The next diagram reveals the answer and workflow steps
Outcomes
Solar King noticed the next enhancements with this answer:
- Efficiency – The advance in efficiency was drastic and speedy after implementing the distributed producer/client structure. Most queries (95%) that used to take between 50-90 seconds to finish prior to now take at most 40 seconds, 75% of queries used to take as much as 5 seconds prior to now take lower than one second. Moreover, the variety of queries run (Amazon Redshift Adoption) elevated by 40%, pushed by a better utilization of Looker following the structure change.
- Workload administration – After this architectural change, queries don’t spend a very long time queued anymore. The next chart illustrates queued vs working queries on one of many clusters earlier than and after the modernization engagement.
- Scalability – With this Redshift information share enabled structure, the Solar King information group was capable of deliver again a suitable efficiency to its customers, resulting in renewed engagement , measured with the doubling of the variety of month-to-month queries over the next few month, thus growing adoption of Amazon Redshift throughout the corporate.

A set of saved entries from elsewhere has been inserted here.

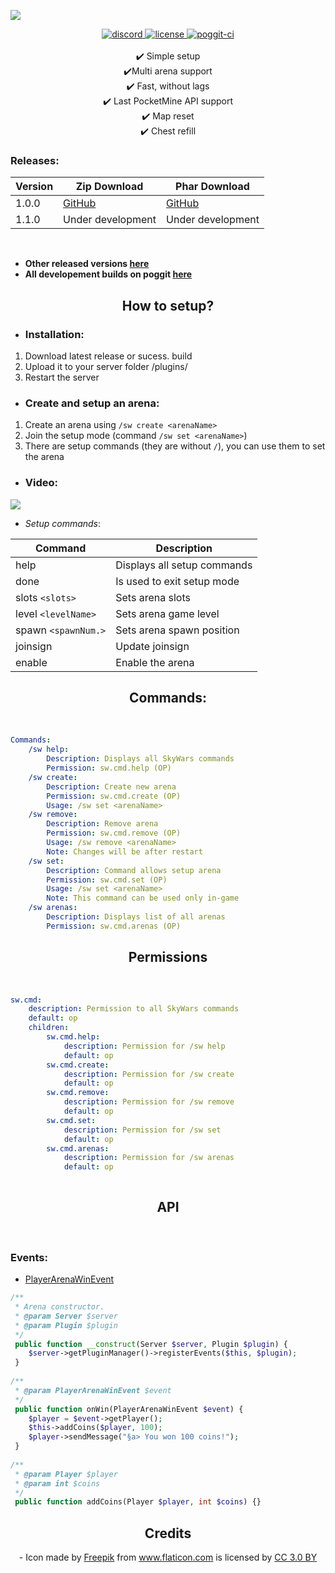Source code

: 
<a align="center"><img src="https://image.ibb.co/m90xoy/sw.png"></img></a>

<div align="center">
	<a href="https://discord.gg/uwBf2jS">
        <img src="https://img.shields.io/badge/chat-on%20discord-7289da.svg" alt="discord">
    </a>
    <a href="https://github.com/GamakCZ/SkyWars/blob/master/LICENSE">
        <img src="https://img.shields.io/badge/license-Apache%20License%202.0-yellowgreen.svg" alt="license">
    </a>
    <a href="https://poggit.pmmp.io/ci/GamakCZ/SkyWars/SkyWars">
        <img src="https://poggit.pmmp.io/ci.shield/GamakCZ/SkyWars/SkyWars" alt="poggit-ci">
    </a>
    <br><br>
    ✔️ Simple setup
    <br>
    ✔️Multi arena support
    <br>
    ✔️ Fast, without lags
    <br>
    ✔️ Last PocketMine API support
    <br>
    ✔️ Map reset
    <br>
    ✔️ Chest refill
    <br>
    
</div>

### Releases:

| Version | Zip Download | Phar Download |
| --- | --- | --- |
| 1.0.0 | [GitHub](https://github.com/GamakCZ/SkyWars/archive/1.0.0.zip) | [GitHub](https://github.com/GamakCZ/SkyWars/releases/download/1.0.0/SkyWars_v1.0.0.phar) |
| 1.1.0 | Under development | Under development |
<br>

- **Other released versions [here](https://github.com/GamakCZ/SkyWars/releases)**
- **All developement builds on poggit [here](https://poggit.pmmp.io/ci/GamakCZ/SkyWars/SkyWars)**

<div align="center">
	<h2>How to setup?</h2>
</div>

 - <h3>Installation:</h3>
 1. Download latest release or sucess. build
 2. Upload it to your server folder /plugins/
 3. Restart the server

-  <h3>Create and setup an arena:</h3>
1. Create an arena using `/sw create <arenaName>`
2. Join the setup mode (command `/sw set <arenaName>`)
3. There are setup commands (they are without `/`), you can use them to set the arena

- <h3>Video:</h3>

<a align="center" href="https://www.youtube.com/watch?v=3tbhWPUFe1c"><img src="http://img.youtube.com/vi/3tbhWPUFe1c/0.jpg"></a>

- _Setup commands_:

| Command | Description |
| --- | --- |
| help | Displays all setup commands |
| done | Is used to exit setup mode |
| slots `<slots>` | Sets arena slots |
| level `<levelName>` | Sets arena game level |
| spawn `<spawnNum.>` | Sets arena spawn position |
| joinsign | Update joinsign |
| enable | Enable the arena |

<div align="center">
	<h2>Commands:</h2>
</div>
<br>

<p align="center">  

```yaml
Commands:
    /sw help:
        Description: Displays all SkyWars commands
        Permission: sw.cmd.help (OP)
    /sw create:
        Description: Create new arena
        Permission: sw.cmd.create (OP)
        Usage: /sw set <arenaName>
    /sw remove:
        Description: Remove arena
        Permission: sw.cmd.remove (OP)
        Usage: /sw remove <arenaName>
        Note: Changes will be after restart
    /sw set:
        Description: Command allows setup arena
        Permission: sw.cmd.set (OP)
        Usage: /sw set <arenaName>
        Note: This command can be used only in-game
    /sw arenas:
        Description: Displays list of all arenas
        Permission: sw.cmd.arenas (OP)
```
</p>

<div align="center">
	<h2>Permissions</h2>
</div>
<br>

<p align="center">

```yaml
sw.cmd:  
    description: Permission to all SkyWars commands  
    default: op  
    children:  
        sw.cmd.help:
            description: Permission for /sw help  
            default: op  
        sw.cmd.create:  
            description: Permission for /sw create  
            default: op
        sw.cmd.remove:
            description: Permission for /sw remove
            default: op
        sw.cmd.set:  
            description: Permission for /sw set  
            default: op  
        sw.cmd.arenas:  
            description: Permission for /sw arenas  
            default: op    
			
```
</p>

<div align="center">
	<h2>API</h2>
</div>
<br>

<h3>Events:</h3>

- [PlayerArenaWinEvent](https://github.com/GamakCZ/SkyWars/blob/master/SkyWars/src/skywars/event/PlayerArenaWinEvent.php)

```php
/**  
 * Arena constructor.
 * @param Server $server  
 * @param Plugin $plugin  
 */
 public function __construct(Server $server, Plugin $plugin) {  
    $server->getPluginManager()->registerEvents($this, $plugin);  
 }  
  
/**  
 * @param PlayerArenaWinEvent $event  
 */
 public function onWin(PlayerArenaWinEvent $event) {  
    $player = $event->getPlayer();  
    $this->addCoins($player, 100);  
    $player->sendMessage("§a> You won 100 coins!");  
 }  
		
/**  
 * @param Player $player  
 * @param int $coins  
 */
 public function addCoins(Player $player, int $coins) {}
```

<div align="center">
    <h2>Credits</h2>
</div>

<div align="center">
    - Icon made by <a href="http://www.freepik.com" title="Freepik">Freepik</a> from <a href="https://www.flaticon.com/" title="Flaticon">www.flaticon.com</a> is licensed by <a href="http://creativecommons.org/licenses/by/3.0/" title="Creative Commons BY 3.0" target="_blank">CC 3.0 BY</a>
</div>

Solar King prices are estimated to solely enhance by 35%, by reserving most situations used for 3 years (26 ra3.4xlarge and eight ra3.xlplus) and counting on the concurrency scaling free tier for a lift of efficiency on the day of highest utilization. That is in comparison with the smaller variety of reserved clusters (8 ra3.4xlarge) and a a lot bigger utilization of concurrency scaling (two concurrency scaling clusters, almost all the time on). This modernization elevated the productiveness of the brokers by offering them quicker and close to actual time entry to areas that want entry to low price energy.
Conclusion:
On this submit, we mentioned how Solar King used Amazon Redshift information sharing capabilities to distribute workload and scale Amazon Redshift to deal with end-user efficiency necessities from Looker and preserve management over the price of Amazon Redshift consumption. Strive the approaches mentioned on this submit and tell us your suggestions within the feedback.
In regards to the authors
Guillaume Saint-Martin leads the Information and Analytics group at Solar King. With 10 years of expertise within the information and growth sectors, he manages a group of over 30 analysts, information engineers, and information scientists to help Solar King long run modeling and development evaluation.
Aaber Jah is a Senior Analytics Specialist at AWS primarily based in Chicago, Illinois. He focuses on driving and sustaining AWS Information Analytics enterprise worth for patrons.
Rohit Vashishtha is a Senior Analytics Specialist Options Architect at AWS primarily based in Dallas, Texas. He has over 17 years of expertise architecting, constructing, main, and sustaining large information platforms. Rohit helps clients modernize their analytic workloads utilizing the breadth of AWS companies and ensures that clients get the most effective worth/efficiency with utmost safety and information governance.